### Assigned task
Begin at the first line below and copy each line exactly, ending with the line where "#. docs: https://anvil.works/docs/overview" appears.

### Data records

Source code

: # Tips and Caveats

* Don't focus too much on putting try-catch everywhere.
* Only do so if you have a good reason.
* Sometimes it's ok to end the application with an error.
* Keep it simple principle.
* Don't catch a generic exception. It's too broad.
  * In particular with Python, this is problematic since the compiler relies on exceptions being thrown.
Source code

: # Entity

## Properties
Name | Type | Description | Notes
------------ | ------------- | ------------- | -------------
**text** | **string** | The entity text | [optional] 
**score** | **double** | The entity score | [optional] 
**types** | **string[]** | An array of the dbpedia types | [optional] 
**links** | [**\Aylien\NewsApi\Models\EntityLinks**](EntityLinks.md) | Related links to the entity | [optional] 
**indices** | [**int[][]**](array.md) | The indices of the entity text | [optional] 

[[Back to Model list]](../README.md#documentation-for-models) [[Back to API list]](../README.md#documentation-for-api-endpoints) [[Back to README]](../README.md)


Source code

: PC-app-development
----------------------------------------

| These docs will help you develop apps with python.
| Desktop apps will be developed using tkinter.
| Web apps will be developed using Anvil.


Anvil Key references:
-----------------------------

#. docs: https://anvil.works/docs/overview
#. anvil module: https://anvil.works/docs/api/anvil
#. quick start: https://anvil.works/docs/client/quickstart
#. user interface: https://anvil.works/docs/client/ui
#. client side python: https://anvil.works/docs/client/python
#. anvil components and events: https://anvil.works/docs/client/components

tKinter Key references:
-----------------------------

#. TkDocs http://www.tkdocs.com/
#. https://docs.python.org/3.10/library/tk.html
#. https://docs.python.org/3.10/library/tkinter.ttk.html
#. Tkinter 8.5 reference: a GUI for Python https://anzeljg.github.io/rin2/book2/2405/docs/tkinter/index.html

### Your response
Source code

: # Tips and Caveats

* Don't focus too much on putting try-catch everywhere.
* Only do so if you have a good reason.
* Sometimes it's ok to end the application with an error.
* Keep it simple principle.
* Don't catch a generic exception. It's too broad.
  * In particular with Python, this is problematic since the compiler relies on exceptions being thrown.
Source code

: # Entity

## Properties
Name | Type | Description | Notes
------------ | ------------- | ------------- | -------------
**text** | **string** | The entity text | [optional] 
**score** | **double** | The entity score | [optional] 
**types** | **string[]** | An array of the dbpedia types | [optional] 
**links** | [**\Aylien\NewsApi\Models\EntityLinks**](EntityLinks.md) | Related links to the entity | [optional] 
**indices** | [**int[][]**](array.md) | The indices of the entity text | [optional] 

[[Back to Model list]](../README.md#documentation-for-models) [[Back to API list]](../README.md#documentation-for-api-endpoints) [[Back to README]](../README.md)


Source code

: PC-app-development
----------------------------------------

| These docs will help you develop apps with python.
| Desktop apps will be developed using tkinter.
| Web apps will be developed using Anvil.


Anvil Key references:
-----------------------------

#. docs: https://anvil.works/docs/overview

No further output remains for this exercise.